# Lucid Dreaming > Dream Control >  >  Multiple False Awakenings

## I Hate Reality

Hello all. Lately I've been trying to work on controlling my dreams better. The other night, though, I had about 15-20 false awakenings. I didn't forget that I was dreaming after most of them though, just towards the end. Has anyone here ever experienced anything like this before? Any tips? Thanks a lot.

----------


## Abstract Fire

The only lucid dream I ever had that was high was during an FA.

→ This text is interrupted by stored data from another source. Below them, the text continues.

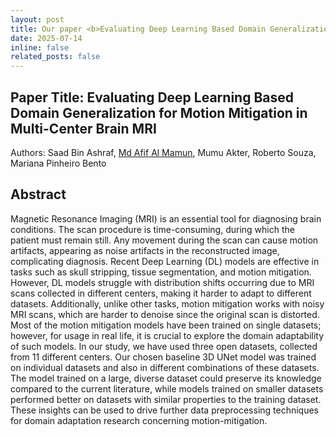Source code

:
 ```yaml
---
layout: post
title: Our paper <b>Evaluating Deep Learning Based Domain Generalization for Motion Mitigation in Multi-Center Brain MRI</b> has been accepted to MICCAI-RIME 2025 workshop.
date: 2025-07-14
inline: false
related_posts: false
---
```


## Paper Title: Evaluating Deep Learning Based Domain Generalization for Motion Mitigation in Multi-Center Brain MRI

Authors: Saad Bin Ashraf, [Md Afif Al Mamun](https://afif.me), Mumu Akter, Roberto Souza, Mariana Pinheiro Bento

## Abstract

Magnetic Resonance Imaging (MRI) is an essential tool for diagnosing brain conditions. The scan procedure is time-consuming, during which the patient must remain still. Any movement during the scan can cause motion artifacts, appearing as noise artifacts in the reconstructed image, complicating diagnosis. Recent Deep Learning (DL) models are effective in tasks such as skull stripping, tissue segmentation, and motion mitigation. However, DL models struggle with distribution shifts occurring due to MRI scans collected in different centers, making it harder to adapt to different datasets. Additionally, unlike other tasks, motion mitigation works with noisy MRI scans, which are harder to denoise since the original scan is distorted. Most of the motion mitigation models have been trained on single datasets; however, for usage in real life, it is crucial to explore the domain adaptability of such models. In our study, we have used three open datasets, collected from 11 different centers. Our chosen baseline 3D UNet model was trained on individual datasets and also in different combinations of these datasets. The model trained on a large, diverse dataset could preserve its knowledge compared to the current literature, while models trained on smaller datasets performed better on datasets with similar properties to the training dataset. These insights can be used to drive further data preprocessing techniques for domain adaptation research concerning motion-mitigation.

From now on we should both do reality tests whenever we wake up.

----------


## Placebo

15 to 20 sounds excessive, but yes, I've had multiple false awakenings. It can be quite a strange sensation.
If you do have this quite often, then I suggest using waking as a dream sign.
I'm a bit confused as to what you're asking though - you said you didn't forget you were dreaming through most of them anyway?

----------


## I Hate Reality

> _Originally posted by Placebo_
> *15 to 20 sounds excessive, but yes, I've had multiple false awakenings. It can be quite a strange sensation.
> If you do have this quite often, then I suggest using waking as a dream sign.
> I'm a bit confused as to what you're asking though - you said you didn't forget you were dreaming through most of them anyway?*



Yes, it was literally about 15 times that it happened, but i was still aware after every time, mainly because I was sort of frustrated by it. The very last time I "woke up," I sort of slacked off and went with it. I even saw 3 giant dog/camel type creatures. Perhaps I'm trying too hard.

----------


## Placebo

Hmm I remember having this problem a while back, where I'd have an FA as soon as my LD starts getting decent. I suspect it was my subconscious trying to give me a hard time.
It's also possibly psychosomatic - that I believed my subconscious was supposed to try kick me out  - who knows?
Anyway, I can't say I know what caused it to stop happening. It just eventually did   ::?:

----------


## dream yogi

i haven't had one in years but i used to love them, very fun. the last one i remember had about 3 or 4 of them in a row. in one i had gotten out of bed, showered, dressed and got ready for the day. i called my dog to go out. he came running over to me, past me, and out right through my bedroom wall. that was my first clue. so i stuck my head through the wall just to double check (also i wanted to see where the dog went). yup, still a dream.

----------


## Blizzz

If you have a false awakening and know about it you're lucid.  So just get up out of your bed and continue on with your lucid dream  :smiley:   That's what I do all the time.

----------


## Citrusponge

Last night I had about 6 false awakenings in a row. I managed to 'catch' most of them. For the first one, in the dream I was holding (and eating) a carrot. When I "woke up" I was still holding it. I'm going to experiment with this 'grab an object' method more...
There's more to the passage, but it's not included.